Tip: Vendors resist broad audits; propose a tiered approach: paper audits annually, on-site audits only for cause.

Privilege and Work Product: Contracting to Avoid Waiver and Unintended Disclosure

CPRA compliance does not automatically preserve privilege. Privilege risk arises when client communications or attorney work product are disclosed to a third party in a manner inconsistent with confidentiality—or when humans outside the privileged relationship can access the substance of those materials.

1) Confidentiality that expressly covers prompts, outputs, and metadata

Define “Confidential Information” to include: (a) all prompts, files, and uploads; (b) outputs; (c) usage logs and metadata that could reveal client strategies; and (d) any embeddings or derived representations. Vendors often treat “Customer Content” narrowly and exclude “usage data,” which can still be sensitive in litigation.

2) No human review without authorization

If the vendor uses human reviewers for safety, debugging, or quality assurance, require: (a) explicit opt-in, (b) role-based restrictions, (c) confidentiality training, and (d) reviewer location controls. For legal practice, default should be no human access unless the firm consents for a documented support ticket.

3) Model training prohibition (and define training broadly)

Privilege protection often hinges on ensuring the vendor is not using client-related inputs to improve general models. Draft “Training” to include fine-tuning, reinforcement learning from human feedback, evaluation datasets, red-teaming datasets, prompt caching for future responses, and any “improve our services” use not strictly necessary to provide your instance of the service.

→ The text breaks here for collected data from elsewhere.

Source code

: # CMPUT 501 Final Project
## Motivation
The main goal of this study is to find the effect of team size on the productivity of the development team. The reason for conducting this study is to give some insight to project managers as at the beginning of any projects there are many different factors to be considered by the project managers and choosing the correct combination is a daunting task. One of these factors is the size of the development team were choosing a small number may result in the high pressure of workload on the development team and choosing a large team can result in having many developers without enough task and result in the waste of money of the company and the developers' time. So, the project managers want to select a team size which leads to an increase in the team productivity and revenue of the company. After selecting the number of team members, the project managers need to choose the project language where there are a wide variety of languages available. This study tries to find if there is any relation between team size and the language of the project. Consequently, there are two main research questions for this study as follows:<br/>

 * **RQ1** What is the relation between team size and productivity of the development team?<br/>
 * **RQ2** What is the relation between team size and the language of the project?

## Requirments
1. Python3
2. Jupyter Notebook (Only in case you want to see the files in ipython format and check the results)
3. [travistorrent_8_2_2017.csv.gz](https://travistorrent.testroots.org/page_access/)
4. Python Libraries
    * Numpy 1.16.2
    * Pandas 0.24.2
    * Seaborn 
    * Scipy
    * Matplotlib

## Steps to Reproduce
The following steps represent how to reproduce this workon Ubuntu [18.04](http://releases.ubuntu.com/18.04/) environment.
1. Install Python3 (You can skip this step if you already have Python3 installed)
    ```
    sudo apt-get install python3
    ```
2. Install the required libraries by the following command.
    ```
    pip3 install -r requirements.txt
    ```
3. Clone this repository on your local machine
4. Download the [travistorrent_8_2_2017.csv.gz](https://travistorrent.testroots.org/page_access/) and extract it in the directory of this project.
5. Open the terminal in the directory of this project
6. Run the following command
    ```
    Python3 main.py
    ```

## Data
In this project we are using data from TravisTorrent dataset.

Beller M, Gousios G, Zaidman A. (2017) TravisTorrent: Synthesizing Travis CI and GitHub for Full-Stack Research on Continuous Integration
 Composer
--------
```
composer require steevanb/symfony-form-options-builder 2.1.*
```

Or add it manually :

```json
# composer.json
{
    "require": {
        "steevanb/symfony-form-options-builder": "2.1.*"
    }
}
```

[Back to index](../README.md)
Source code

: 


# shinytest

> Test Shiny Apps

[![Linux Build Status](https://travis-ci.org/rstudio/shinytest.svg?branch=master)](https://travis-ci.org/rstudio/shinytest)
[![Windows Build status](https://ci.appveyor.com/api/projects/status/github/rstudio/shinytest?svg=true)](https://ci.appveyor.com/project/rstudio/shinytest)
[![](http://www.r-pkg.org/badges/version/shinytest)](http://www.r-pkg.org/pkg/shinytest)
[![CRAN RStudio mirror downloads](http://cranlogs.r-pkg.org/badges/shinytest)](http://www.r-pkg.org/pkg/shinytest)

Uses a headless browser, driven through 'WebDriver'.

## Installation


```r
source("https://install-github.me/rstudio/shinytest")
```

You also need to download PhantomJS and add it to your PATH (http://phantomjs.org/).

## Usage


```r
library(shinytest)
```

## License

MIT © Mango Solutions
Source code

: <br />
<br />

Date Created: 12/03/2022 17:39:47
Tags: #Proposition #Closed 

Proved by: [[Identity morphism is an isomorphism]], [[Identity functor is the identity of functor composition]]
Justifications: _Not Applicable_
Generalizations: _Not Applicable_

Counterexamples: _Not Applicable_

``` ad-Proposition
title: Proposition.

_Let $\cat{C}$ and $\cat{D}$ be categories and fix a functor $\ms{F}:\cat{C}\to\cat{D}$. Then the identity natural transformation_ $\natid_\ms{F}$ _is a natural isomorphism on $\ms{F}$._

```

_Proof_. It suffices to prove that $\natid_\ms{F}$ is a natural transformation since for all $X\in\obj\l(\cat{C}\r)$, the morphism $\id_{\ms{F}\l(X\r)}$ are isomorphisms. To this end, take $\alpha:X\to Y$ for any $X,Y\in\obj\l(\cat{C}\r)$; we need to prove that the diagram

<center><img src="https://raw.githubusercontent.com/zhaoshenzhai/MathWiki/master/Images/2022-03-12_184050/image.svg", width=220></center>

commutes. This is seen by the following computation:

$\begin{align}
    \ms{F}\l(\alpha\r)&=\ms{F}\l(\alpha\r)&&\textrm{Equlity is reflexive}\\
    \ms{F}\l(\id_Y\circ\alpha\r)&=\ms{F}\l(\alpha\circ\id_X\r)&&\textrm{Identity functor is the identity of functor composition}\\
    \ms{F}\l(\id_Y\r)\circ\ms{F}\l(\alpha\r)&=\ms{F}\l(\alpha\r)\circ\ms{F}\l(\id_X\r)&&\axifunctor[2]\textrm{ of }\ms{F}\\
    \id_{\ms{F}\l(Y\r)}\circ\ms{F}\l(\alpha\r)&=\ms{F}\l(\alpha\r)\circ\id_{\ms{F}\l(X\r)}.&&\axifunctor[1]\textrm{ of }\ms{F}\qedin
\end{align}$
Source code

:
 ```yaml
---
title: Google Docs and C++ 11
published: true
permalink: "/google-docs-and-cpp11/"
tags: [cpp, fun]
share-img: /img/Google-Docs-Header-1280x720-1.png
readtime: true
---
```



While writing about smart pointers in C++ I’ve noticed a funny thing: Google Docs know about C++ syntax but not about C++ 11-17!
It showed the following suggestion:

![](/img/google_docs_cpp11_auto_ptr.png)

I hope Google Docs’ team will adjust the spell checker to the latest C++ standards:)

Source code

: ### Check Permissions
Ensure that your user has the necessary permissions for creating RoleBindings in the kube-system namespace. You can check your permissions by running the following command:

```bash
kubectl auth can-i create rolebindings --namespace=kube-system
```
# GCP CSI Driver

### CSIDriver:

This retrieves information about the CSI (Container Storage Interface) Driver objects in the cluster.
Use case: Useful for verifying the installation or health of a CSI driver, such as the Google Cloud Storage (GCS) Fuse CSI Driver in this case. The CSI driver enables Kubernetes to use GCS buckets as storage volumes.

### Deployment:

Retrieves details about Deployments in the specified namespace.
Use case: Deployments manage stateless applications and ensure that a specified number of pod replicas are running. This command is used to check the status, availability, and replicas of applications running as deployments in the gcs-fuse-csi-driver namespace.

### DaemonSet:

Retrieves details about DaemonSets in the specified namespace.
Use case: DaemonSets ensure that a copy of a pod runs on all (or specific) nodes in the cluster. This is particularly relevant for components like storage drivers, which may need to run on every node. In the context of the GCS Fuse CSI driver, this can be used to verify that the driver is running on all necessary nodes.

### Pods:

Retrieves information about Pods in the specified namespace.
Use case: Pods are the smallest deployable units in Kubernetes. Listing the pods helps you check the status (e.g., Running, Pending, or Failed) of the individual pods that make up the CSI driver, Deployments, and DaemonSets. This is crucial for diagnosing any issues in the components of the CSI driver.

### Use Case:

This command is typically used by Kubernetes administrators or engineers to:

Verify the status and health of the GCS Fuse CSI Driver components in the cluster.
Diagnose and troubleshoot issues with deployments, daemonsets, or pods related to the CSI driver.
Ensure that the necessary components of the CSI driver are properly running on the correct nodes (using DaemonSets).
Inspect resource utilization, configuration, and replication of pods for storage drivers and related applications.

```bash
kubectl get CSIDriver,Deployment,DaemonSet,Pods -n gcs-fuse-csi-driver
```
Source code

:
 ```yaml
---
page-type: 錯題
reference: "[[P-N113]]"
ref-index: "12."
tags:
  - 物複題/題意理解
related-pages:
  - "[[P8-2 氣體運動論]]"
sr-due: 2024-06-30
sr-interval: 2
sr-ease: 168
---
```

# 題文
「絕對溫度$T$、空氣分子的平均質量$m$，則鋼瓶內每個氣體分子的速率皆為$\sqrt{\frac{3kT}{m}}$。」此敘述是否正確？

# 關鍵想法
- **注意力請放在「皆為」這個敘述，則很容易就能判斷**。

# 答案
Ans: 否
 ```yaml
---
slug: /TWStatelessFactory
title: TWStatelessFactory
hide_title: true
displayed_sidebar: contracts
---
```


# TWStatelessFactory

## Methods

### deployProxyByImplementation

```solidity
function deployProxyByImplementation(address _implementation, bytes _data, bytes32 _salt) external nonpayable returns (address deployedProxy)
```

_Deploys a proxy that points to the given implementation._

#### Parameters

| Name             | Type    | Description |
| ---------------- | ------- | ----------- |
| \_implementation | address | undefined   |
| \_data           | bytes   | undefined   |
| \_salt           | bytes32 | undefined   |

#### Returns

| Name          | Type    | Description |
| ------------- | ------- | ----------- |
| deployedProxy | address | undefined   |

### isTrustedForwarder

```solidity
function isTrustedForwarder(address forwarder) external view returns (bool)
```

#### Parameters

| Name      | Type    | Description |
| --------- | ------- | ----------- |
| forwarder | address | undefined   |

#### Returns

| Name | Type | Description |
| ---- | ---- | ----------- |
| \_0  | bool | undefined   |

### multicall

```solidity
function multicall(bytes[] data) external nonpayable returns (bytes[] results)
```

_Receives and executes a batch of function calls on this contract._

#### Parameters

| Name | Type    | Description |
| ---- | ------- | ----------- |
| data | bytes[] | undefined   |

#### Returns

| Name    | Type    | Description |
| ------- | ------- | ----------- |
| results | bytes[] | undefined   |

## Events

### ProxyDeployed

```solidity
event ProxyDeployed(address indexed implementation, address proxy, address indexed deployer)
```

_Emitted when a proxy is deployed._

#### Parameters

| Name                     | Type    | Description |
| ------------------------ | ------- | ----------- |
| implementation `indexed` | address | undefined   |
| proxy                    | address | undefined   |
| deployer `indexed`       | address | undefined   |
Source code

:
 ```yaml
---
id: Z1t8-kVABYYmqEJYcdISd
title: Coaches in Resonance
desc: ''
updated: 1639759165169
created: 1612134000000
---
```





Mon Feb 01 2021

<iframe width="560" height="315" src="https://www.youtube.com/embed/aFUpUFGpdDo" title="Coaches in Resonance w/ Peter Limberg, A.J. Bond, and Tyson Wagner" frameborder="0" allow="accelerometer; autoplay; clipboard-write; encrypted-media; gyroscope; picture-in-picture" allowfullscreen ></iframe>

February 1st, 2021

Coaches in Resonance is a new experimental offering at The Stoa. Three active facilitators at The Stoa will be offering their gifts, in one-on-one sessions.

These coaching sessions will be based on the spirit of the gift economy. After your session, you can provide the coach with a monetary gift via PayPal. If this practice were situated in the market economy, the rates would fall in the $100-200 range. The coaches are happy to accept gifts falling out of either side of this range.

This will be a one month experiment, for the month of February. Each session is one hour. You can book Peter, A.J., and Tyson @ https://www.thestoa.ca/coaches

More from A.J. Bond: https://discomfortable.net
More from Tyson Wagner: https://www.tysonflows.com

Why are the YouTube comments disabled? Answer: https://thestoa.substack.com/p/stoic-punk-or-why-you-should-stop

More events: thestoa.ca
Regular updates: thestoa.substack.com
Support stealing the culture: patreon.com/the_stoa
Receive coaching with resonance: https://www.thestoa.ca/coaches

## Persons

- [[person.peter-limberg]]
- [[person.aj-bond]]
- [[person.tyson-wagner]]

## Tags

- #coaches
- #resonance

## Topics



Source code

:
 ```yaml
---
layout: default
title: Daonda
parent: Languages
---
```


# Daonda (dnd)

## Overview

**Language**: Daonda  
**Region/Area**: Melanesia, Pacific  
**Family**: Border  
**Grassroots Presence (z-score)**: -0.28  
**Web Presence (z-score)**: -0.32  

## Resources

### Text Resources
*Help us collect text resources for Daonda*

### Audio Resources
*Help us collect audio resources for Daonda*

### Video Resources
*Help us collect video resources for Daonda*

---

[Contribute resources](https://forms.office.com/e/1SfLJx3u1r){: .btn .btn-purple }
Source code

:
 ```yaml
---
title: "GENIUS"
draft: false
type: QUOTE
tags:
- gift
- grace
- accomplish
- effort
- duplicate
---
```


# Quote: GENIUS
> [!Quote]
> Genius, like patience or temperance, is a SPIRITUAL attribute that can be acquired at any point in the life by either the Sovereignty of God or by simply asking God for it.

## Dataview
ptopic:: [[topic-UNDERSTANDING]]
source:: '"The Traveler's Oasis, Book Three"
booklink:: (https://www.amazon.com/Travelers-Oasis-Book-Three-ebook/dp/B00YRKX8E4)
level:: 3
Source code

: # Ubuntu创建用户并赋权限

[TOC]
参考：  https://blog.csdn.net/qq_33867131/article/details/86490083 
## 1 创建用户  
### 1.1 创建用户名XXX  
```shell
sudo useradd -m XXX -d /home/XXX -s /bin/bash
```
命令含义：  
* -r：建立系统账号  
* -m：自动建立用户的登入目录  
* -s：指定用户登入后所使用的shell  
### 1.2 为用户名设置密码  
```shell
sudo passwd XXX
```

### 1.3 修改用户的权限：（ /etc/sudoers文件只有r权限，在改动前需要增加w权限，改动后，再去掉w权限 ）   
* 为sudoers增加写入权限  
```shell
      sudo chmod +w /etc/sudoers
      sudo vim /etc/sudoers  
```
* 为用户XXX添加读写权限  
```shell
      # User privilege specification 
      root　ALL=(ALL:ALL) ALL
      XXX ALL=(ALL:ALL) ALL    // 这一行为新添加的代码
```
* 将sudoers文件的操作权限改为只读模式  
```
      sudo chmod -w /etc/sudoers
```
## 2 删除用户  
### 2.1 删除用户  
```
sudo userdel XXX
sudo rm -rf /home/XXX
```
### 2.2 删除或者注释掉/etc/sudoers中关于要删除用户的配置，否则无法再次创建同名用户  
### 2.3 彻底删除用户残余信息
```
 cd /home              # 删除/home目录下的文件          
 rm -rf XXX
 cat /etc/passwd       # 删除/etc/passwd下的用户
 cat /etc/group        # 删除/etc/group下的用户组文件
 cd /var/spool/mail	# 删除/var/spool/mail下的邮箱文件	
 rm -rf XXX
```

4) Segregation and tenant isolation

Require logical segregation of your firm’s data, tenant isolation controls, and restrictions preventing outputs from being influenced by other customers’ confidential data. Where available, negotiate for a dedicated tenant or enterprise environment.

5) Incident response that accounts for litigation realities

Include: (a) rapid notice obligations, (b) cooperation and forensic support, (c) preservation of evidence, (d) limitations on vendor communications about the incident, and (e) defined responsibility for notification costs when the vendor is at fault. For attorneys, also require that incident communications be treated as confidential and, where appropriate, subject to common interest or similar protections.

High-Risk AI Use Cases and How to Contract Around Them

Different AI workflows carry different risk. Draft to the actual use case instead of relying on a one-size-fits-all DPA.

Client intake chatbots

Risk: Collection of sensitive personal information and potential inadvertent attorney-client relationship signals; storing transcripts indefinitely.

Contract focus: Retention limits; no training; clear subprocessor list; transcript deletion; security; and prohibitions on using conversation data for analytics beyond providing the tool.

AI for document review and summarization

Risk: Uploading privileged documents; outputs that reveal mental impressions; vendor support access.

Contract focus: Confidentiality that covers outputs; no human access without consent; encryption; and strict deletion from logs and caches.